Similarly, Inchconnachan, an island that is situated in Scotland’s Loch Lomond, has its own group of wallabies, which was deliberately introduced there in the 1920s by Lady Arran Colquhoun. And smaller colonies can also be found in Ashdown Forest, Sussex, and on the east-coast of England, in the county of Norfolk, and – according to a handful of stories – Suffolk, too..
In addition, occasional reports of wallabies surface from the desolate wilds of Devonshire. And there is also a small population of such animals on Lambay Island off the east coast of Ireland, which was introduced there by Dublin Zoo after a sudden population explosion in the mid-1980s.
But, perhaps, the strangest of all stories surfaced in 2007, when nothing less than a fully-grown albino wallaby was seen – and photographed, no less – near Olney, Buckinghamshire, by a witness named Stacey Purdy.

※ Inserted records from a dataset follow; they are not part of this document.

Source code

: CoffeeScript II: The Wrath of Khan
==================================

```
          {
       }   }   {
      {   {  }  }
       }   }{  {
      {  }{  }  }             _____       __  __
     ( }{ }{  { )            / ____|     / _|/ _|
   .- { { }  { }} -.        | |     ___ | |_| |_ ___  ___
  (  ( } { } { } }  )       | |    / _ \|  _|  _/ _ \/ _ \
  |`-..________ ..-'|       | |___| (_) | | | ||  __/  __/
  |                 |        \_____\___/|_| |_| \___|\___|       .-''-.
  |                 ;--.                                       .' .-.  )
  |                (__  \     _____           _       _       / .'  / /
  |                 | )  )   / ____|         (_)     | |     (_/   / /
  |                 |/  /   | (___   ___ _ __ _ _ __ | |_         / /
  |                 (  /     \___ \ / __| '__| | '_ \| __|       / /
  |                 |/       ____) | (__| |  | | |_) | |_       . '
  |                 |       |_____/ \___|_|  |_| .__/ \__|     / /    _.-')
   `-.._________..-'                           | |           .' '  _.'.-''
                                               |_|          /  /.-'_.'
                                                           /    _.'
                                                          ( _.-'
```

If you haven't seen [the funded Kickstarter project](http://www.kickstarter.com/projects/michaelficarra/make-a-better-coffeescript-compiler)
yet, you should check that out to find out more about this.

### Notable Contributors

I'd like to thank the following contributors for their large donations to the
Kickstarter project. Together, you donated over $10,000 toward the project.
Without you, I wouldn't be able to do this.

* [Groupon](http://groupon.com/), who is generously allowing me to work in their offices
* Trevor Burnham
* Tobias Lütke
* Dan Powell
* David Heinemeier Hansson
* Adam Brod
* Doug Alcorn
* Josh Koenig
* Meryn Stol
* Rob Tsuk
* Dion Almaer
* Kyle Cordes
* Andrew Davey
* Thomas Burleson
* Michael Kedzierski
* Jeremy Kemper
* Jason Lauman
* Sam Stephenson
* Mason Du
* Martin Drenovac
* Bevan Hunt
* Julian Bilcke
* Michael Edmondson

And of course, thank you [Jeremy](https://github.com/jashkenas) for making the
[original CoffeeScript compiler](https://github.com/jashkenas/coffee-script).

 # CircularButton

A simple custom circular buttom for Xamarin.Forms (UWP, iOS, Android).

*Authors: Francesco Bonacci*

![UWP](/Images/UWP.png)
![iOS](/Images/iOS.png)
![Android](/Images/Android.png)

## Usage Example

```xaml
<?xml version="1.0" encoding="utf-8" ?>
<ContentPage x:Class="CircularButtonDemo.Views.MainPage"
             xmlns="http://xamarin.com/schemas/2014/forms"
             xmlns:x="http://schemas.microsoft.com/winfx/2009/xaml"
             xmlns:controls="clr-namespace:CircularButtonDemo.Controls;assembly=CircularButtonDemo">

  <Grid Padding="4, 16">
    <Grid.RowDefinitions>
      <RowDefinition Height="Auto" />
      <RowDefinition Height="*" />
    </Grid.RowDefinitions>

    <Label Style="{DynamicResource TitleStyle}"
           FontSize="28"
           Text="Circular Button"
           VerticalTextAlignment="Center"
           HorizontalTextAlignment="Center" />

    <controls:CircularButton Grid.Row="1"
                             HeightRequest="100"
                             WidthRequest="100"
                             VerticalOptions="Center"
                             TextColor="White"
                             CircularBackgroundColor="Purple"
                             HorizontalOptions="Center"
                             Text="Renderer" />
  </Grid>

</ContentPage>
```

Interestingly, what was very probably the same animal was seen two years earlier by a man named Paul French, as he drove through woods at nearby Hanslope – only approximately five miles from where Stacey had her own close encounter of the hopping variety.
Then there are the wallabies of the English county of Staffordshre, where I grew up. For many a decade, the creatures made their happy home high in the sprawling green hills of the Peak District: an upland area in central and northern England, lying mainly in northern Derbyshire, but that also covers parts of Staffordshire, Cheshire, Greater Manchester, and South and West Yorkshire, and which collectively encompasses approximately 555 square miles.
The red-necked Tasmanian wallabies in question were part of a collection of animals that had been brought to the area by a landowner named Captain Courtney Brocklehurst, of Swythamley Hall. As far as Captain Brocklehurst’s history is concerned, he was the owner of Roaches House near Buxton, where the wallabies lived contentedly – along with a variety of yaks, llamas and emus – after their transfer from Swythamley Hall, and until wartime regulations unfortunately required that his private-zoo be disposed of.
No-one, of course, wanted to see the animals killed as a result of the stringent regulations, and so, as a result, they were released onto the moorland – The Roaches – where they successfully survived and thrived for many a long year, as did one of the yaks, which was reportedly last seen in 1951, after which point, it’s presumed, it finally breathed its last on the moorlands of Staffordshire.
The Roaches (from the French Les Roches, or The Rocks) is the name given to a prominent rocky ridge situated above Leek and Tittesworth Reservoir in the Peak District, which is very popular with hikers and rock climbers. And, in clear conditions, it is possible to see much of Cheshire and views stretching as far as Snowdon in Wales and Winter Hill in Lancashire.
Certainly, sightings of the creatures on The Roaches were quite regularly reported now and again in the years and decades that followed – particularly as the colony grew in size and to the point where their numbers reached three-figures. However, when the British Isles were hit by a particularly devastatingly-hard winter in 1962/1963, the colony’s numbers were massively decimated – as a result of the animals’ inability to survive the harsh English weather, of course.
Tragically, estimates suggest that the previously-thriving colony was reduced to barely six in number. However, as nature fortunately demonstrates time and time again, the colony pulled itself back from the near-catastrophic brink of overwhelming extinction, eventually increasing its figures to a healthy and respectable sixty or so by the mid-1970s.
By 2000, the situation was radically different, however, and looked very bleak, indeed. There was even widespread belief and acceptance at the time that the colony was all-but-extinct.
Once again, however, nature had other, very different and grander plans in mind, and the Peak District wallabies were determined not to go down without a brave and memorable fight. As evidence of this, in July 2009, several photographs of one of the legendary animals were taken while it was hanging out on moorland between Gradbach and Lud Church.
I say, long may Britain’s wallabies be a part of the nation’s wildlife!